### ASSIGNMENT
Repeat the records below exactly, beginning at the first line and finishing with the line that contains "button (instant results)".

### DATASET EXCERPTS
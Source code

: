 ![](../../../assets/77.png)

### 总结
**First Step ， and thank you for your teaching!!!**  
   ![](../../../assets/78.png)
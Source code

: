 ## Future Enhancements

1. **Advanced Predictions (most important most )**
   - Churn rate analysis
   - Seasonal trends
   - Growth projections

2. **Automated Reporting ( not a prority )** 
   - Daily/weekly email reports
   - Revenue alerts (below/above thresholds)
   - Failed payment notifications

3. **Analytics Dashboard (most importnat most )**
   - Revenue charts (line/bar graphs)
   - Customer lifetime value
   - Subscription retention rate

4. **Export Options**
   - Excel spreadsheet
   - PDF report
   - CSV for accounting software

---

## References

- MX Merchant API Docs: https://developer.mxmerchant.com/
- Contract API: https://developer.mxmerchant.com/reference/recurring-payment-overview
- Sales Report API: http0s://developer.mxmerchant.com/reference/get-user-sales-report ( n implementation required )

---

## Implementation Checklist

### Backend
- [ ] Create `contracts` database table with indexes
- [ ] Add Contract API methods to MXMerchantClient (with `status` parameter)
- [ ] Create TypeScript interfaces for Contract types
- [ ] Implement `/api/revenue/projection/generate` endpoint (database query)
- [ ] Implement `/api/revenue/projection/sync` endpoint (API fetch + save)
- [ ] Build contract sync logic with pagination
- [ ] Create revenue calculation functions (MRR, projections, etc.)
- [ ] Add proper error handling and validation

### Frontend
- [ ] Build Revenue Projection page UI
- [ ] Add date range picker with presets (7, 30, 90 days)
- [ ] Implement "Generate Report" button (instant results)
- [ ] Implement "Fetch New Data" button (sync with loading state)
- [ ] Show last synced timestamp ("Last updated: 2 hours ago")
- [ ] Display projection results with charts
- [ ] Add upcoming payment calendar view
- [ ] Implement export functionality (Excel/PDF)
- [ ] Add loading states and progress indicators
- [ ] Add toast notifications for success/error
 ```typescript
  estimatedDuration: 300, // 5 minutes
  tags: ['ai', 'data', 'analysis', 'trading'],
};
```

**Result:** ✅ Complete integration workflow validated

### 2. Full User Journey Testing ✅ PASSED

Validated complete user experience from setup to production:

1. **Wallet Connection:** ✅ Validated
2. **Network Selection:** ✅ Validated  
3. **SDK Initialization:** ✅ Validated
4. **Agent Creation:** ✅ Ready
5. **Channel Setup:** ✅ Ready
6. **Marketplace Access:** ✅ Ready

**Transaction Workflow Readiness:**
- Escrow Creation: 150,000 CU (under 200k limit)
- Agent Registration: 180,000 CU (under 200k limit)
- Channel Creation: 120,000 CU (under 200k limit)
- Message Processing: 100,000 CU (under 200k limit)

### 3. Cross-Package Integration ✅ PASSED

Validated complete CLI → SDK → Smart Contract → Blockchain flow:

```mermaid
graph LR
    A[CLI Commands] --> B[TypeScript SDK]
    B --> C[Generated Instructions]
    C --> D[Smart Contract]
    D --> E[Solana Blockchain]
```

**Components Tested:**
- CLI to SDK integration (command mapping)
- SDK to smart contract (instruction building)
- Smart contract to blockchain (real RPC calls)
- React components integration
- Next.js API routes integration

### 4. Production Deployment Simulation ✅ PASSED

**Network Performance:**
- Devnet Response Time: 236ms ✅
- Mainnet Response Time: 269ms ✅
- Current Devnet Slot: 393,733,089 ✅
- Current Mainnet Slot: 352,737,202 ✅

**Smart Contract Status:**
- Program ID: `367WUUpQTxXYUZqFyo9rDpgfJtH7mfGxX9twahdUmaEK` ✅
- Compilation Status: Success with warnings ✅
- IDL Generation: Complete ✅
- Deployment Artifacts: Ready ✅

### REPLY
Source code

: ![](../../../assets/77.png)

### 总结
**First Step ， and thank you for your teaching!!!**  
   ![](../../../assets/78.png)
Source code

: ## Future Enhancements

1. **Advanced Predictions (most important most )**
   - Churn rate analysis
   - Seasonal trends
   - Growth projections

2. **Automated Reporting ( not a prority )** 
   - Daily/weekly email reports
   - Revenue alerts (below/above thresholds)
   - Failed payment notifications

3. **Analytics Dashboard (most importnat most )**
   - Revenue charts (line/bar graphs)
   - Customer lifetime value
   - Subscription retention rate

4. **Export Options**
   - Excel spreadsheet
   - PDF report
   - CSV for accounting software

---

## References

- MX Merchant API Docs: https://developer.mxmerchant.com/
- Contract API: https://developer.mxmerchant.com/reference/recurring-payment-overview
- Sales Report API: http0s://developer.mxmerchant.com/reference/get-user-sales-report ( n implementation required )

---

## Implementation Checklist

### Backend
- [ ] Create `contracts` database table with indexes
- [ ] Add Contract API methods to MXMerchantClient (with `status` parameter)
- [ ] Create TypeScript interfaces for Contract types
- [ ] Implement `/api/revenue/projection/generate` endpoint (database query)
- [ ] Implement `/api/revenue/projection/sync` endpoint (API fetch + save)
- [ ] Build contract sync logic with pagination
- [ ] Create revenue calculation functions (MRR, projections, etc.)
- [ ] Add proper error handling and validation

### Frontend
- [ ] Build Revenue Projection page UI
- [ ] Add date range picker with presets (7, 30, 90 days)
- [ ] Implement "Generate Report" button (instant results)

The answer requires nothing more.